Problem to solve: Sort through the data and copy the lines holding the word "textbf".

Data supplied:
※ ※ ※

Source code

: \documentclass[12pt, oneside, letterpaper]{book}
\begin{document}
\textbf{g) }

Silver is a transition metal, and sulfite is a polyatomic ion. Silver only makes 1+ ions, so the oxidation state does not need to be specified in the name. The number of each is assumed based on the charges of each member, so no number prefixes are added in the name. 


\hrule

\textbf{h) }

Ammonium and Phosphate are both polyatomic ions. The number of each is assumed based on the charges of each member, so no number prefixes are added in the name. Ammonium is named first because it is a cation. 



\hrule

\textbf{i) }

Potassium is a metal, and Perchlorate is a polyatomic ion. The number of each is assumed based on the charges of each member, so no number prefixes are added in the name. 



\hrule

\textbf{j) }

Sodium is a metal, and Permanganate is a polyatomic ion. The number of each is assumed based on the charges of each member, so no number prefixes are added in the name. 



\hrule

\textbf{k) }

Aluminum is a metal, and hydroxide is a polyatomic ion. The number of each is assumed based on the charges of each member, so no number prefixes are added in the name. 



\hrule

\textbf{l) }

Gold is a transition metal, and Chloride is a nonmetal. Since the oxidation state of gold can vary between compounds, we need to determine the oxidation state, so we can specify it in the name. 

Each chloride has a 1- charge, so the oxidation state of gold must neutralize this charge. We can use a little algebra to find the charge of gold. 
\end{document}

※ ※ ※

Result of the exercise:
\textbf{g) }
\textbf{h) }
\textbf{i) }
\textbf{j) }
\textbf{k) }
\textbf{l) }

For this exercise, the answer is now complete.